Betty’s hobby of walking bridges often required months of preparation in the form of political wrangling and bureaucratic paperwork, as many suspension bridges do not have pedestrian walkways. He had a limo escort in Portugal and armed guards in Turkey. He bribed guards in Venezuela and crossed the Verrazano Narrows Bridge in New York before the New York City Marathon.

But the most difficult bridge to cross, in terms of clearance, was the one closest to our house – the Delaware Memorial Bridge.

Betty eventually crossed 177 suspension bridges before her death in 2018.

In the titles:

The real promise of cloning is to repair and heal the body

Water suggests life on a moon of Jupiter

Workers begin final phase of 10-year-old Sphinx restoration

Check out the April 10, 1997 Lancaster New Era here.

50 years ago

In April 1972, after 26 years on the force, Lancaster’s police chief resigned to take up a position at Park City Center.

David Rineer, 52, joined the City Police in 1946 and had been its chief since 1967. He announced his departure on April 10 and would leave to take up the post of chief security officer for Gimbels in the new shopping center on April 28 .

No successor has been named, but Mayor Thomas Monaghan said one would be chosen, from inside or outside the force, before Rineer’s departure.

In an interview with the New Era, Rineer said the biggest change in the police force in the 26 years he served was simply the quality and quantity of training:

“Twenty-five years ago a policeman didn’t need to know more than wield a truncheon.

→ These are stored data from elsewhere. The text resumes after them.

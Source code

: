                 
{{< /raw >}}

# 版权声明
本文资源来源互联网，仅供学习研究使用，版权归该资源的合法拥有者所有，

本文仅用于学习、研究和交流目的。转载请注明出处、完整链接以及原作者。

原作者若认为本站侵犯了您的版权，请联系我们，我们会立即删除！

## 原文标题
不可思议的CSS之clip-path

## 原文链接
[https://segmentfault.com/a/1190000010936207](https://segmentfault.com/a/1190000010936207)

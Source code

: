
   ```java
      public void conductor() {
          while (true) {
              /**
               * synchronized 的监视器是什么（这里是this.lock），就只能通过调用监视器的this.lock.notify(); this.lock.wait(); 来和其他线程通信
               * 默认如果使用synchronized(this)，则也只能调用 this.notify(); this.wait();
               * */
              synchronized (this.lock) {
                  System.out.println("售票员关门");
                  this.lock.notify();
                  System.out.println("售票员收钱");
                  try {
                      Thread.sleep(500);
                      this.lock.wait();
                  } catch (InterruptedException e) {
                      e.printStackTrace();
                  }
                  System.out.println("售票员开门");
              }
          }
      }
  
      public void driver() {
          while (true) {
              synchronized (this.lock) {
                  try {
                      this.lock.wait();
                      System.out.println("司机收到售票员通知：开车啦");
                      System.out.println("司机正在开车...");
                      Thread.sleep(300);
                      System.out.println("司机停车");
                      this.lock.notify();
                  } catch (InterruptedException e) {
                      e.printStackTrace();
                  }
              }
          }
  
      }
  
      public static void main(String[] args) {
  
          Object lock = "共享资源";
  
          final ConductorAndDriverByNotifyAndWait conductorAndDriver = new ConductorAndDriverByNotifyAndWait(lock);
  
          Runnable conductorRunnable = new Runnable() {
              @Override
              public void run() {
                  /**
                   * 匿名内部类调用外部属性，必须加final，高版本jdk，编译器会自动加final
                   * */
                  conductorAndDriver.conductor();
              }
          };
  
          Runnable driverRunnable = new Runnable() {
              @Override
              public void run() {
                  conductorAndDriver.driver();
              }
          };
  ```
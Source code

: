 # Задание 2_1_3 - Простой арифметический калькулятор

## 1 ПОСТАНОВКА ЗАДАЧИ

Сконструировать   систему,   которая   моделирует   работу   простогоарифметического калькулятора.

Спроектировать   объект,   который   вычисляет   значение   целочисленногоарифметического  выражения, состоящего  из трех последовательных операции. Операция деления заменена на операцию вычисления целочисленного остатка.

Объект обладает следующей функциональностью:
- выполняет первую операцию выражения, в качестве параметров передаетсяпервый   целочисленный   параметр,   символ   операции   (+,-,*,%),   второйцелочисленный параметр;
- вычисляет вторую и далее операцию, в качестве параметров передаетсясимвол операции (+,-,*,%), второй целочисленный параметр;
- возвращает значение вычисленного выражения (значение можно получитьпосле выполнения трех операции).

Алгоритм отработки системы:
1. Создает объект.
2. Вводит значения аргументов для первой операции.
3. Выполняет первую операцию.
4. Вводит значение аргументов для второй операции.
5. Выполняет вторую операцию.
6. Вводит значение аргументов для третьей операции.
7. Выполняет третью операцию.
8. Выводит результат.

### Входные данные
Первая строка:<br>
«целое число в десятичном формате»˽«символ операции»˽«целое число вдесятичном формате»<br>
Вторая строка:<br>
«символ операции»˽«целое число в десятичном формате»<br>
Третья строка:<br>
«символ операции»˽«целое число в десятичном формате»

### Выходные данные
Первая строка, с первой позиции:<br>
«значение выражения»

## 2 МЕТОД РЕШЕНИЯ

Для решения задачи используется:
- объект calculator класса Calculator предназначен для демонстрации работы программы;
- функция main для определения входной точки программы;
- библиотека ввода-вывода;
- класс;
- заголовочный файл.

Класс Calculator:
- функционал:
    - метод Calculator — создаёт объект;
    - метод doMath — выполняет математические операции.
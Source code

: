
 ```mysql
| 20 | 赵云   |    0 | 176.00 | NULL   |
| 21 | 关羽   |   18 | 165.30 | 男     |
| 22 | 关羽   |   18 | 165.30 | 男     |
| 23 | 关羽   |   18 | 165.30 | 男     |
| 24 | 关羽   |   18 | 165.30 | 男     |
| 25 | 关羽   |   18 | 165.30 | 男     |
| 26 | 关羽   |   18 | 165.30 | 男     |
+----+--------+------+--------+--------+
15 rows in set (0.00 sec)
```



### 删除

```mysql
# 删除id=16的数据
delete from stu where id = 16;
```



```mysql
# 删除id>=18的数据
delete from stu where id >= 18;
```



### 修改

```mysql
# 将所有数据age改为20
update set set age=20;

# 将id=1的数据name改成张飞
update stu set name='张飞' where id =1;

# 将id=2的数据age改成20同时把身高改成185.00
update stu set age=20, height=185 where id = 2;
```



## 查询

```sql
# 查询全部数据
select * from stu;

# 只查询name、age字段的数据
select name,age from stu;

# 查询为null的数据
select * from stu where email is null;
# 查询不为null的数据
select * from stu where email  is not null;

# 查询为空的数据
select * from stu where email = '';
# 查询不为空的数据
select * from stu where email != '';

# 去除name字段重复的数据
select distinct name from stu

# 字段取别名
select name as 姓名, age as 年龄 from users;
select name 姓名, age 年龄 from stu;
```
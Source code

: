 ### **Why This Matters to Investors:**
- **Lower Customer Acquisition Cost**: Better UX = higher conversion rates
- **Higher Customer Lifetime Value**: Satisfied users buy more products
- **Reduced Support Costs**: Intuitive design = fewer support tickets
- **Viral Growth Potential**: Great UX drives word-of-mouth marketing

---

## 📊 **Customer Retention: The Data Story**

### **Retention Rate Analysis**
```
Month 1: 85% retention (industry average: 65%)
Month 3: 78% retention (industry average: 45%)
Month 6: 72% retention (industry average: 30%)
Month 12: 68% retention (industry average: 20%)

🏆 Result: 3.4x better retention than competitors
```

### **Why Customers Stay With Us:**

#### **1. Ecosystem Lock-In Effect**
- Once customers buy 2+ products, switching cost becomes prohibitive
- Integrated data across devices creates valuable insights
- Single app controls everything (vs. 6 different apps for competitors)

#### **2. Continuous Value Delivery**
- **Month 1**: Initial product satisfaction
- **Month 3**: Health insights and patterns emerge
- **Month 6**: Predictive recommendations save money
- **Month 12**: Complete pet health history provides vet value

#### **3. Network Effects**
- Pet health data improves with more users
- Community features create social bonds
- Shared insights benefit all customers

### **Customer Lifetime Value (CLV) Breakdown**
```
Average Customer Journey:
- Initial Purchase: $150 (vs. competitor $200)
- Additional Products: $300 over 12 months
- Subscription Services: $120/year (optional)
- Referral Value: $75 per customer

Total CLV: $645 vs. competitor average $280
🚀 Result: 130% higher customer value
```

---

He wasn’t prepared to do a competent job – he was given a gun and a badge and also to go out and do it.”

In the titles:

B-52s bomb N. Viet for the first time in 4 years

Nixon signs treaty banning germ warfare

2 hijackers detained; $499,970 jet ransom found

Check out the April 10, 1972 Lancaster New Era here.

75 years ago

A road crew works to repave New Holland Avenue after disused streetcar tracks were removed in this April 1947 photo.

Roadworks, present and future, were everywhere on the cover of April 10, 1947, New Era.

A spokesperson for the state highway department revealed the results of a traffic study which showed the need for some sort of bypass around downtown Lancaster. The study stopped all vehicles passing through the city via eight main roads, asking drivers about their origin, destination and route.

The large number of drivers crossing the city, instead of going somewhere in the city, indicated the need for some kind of highway to bypass the city center.

Where that road would be – as well as when it might be built – were unknown factors.

However, progress has been made in terms of urban roads. Alongside the story of the potential bypass was a photo of work in progress removing disused streetcar tracks in the middle of New Holland Avenue and widening that street to four lanes of traffic between Franklin and Ross streets.

In the titles:

152 dead, 1,000 injured in tornado

Nine die at Penna. mine explosion

Truman leaves price cuts strictly to business

Check out the April 10, 1947, Intelligencer Journal here.

100 years ago

“Palm Beach weather for Palm Sunday” was how the Lancaster Intelligencer described the weather in early April 1922.

A string of days of record-breaking temperatures culminated with the county sweltering in 97-degree heat as residents sweated through Palm Sunday church services before escaping to “city parks, golf courses and walks”.

The pools, however, were not open – surely a disheartening fact for children and adults alike.

In the titles:

The revolt of the Irish radicals should soon take place

The Arbuckle case could reach the jury on Thursday

Check out April 10, 1922, Lancaster Intelligencer here.